The screams and cries of those on the boat were heart-rending, and such, their almost distracted companion says, as he will never forget.  But the ship, in spite of the utmost exertions of all on board, made away from the boat, and the deeply affected and sympathising crew saw them washed off one after another.  The young lad, William Manson, kept his position longest;  it is believed about half an hour.

The master Mr S. Thurkle, the mate, and indeed all on board the ship, did all that men could do, and exhibited the utmost concern and humanity.  The survivor, Malcolm Dunnet, who was on the ship, had to witness all this, and while he had to lift his eyes in heartfelt gratitude to the preserver of his own life, he had to endure the unspeakable anguish of returning home alone, and be the first to communicate the sad intelligence to the bereaved friends, his relatives and neighbours.

The individuals thus suddenly called into eternity were all men of great worth;  sober, amiable, industrious and greatly esteemed in their place and station.  George Green has left a widow, two sons and three daughters, it is feared in destitute circumstances, and some of them in delicate health.  The father and the eldest brother were the props on which they leaned for support.  The two Mansons have left a widowed mother, infirm, aged and in poverty, with none of her family now able to help her;  while the elder brother, Hugh, has left in addition a young widow, as has James Simpson, the former with one child, and the latter with two, and both with prospect of an additional burden soon.

The scene of deep grief and the mental anguish which their houses presented may be conceived but hardly expressed;  and it is hard to think that stern destitution and helpless poverty must overtake those representatives of worthy persons, whose feelings are now lacerated by the bursting of the tenderest ties of human life.  May we hope that the benevolent, both near and at a distance, will not overlook them.

----------


## trinkie

Thank you for sharing that Morven,
It's much more poignant when it's your family you read about.
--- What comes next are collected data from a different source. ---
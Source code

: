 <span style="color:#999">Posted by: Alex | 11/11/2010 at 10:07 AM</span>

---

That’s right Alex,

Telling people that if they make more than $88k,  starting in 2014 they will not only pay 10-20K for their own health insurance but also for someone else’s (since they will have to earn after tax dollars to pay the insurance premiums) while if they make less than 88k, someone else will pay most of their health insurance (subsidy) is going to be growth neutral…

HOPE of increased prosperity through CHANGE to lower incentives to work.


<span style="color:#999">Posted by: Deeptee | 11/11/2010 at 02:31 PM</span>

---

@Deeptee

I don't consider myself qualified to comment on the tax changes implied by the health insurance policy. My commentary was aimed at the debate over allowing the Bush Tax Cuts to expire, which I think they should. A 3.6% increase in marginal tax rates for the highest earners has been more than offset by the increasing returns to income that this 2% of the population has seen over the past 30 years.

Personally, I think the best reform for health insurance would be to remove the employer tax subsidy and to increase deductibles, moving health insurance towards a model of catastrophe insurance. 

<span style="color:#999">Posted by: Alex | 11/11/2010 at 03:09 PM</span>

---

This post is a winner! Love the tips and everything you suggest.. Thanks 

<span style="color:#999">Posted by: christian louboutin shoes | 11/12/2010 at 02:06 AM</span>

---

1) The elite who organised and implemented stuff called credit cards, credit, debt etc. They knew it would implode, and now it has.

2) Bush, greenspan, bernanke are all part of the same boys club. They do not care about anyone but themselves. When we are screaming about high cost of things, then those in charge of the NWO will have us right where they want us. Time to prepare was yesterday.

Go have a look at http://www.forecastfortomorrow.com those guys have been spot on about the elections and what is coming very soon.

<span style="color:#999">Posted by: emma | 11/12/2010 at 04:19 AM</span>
There have been so many tragedies around the coast of Caithness in such rough seas.   It's heartbreaking.


trinkie

----------


## corgiman

very interesting to read the different style of reporting also, thanks for that

----------


## elizabeth forbes

Hi again Morven,
George Green bapt. 15June1798 Canisbay marr,Margaret Brock which makes George, husband of my 2C5R.
Son Andrew bapt.27 Oct.1819, was my 3C4R.
We are Related,
Regards
Elizabeth
(Teeny)

----------


## Morven

Hi Teeny

Thanks for that info.  George Green's son Hugh b. 6 Sep 1827 was my GG-Grandfather.

Regards

Morven

----------


## robynaus

I've attached the story of my G-Grandfather William Bain and his Halfbrother Donald Bain and Brother in law Alexander Cormack early last century, exact date unknown, but Death Certs dated 1907. It was sent to me by cousin Val who also passed on to Org the photo of Ann Taylor, Herring Queen after I had been unable to clean it up enough to submit it.   

Fishing Boat Disaster at Keiss

Three Men Drowned

A distressing fishing boat disaster occurred at Aukengill Pt on Friday evening whereby three lives were lost.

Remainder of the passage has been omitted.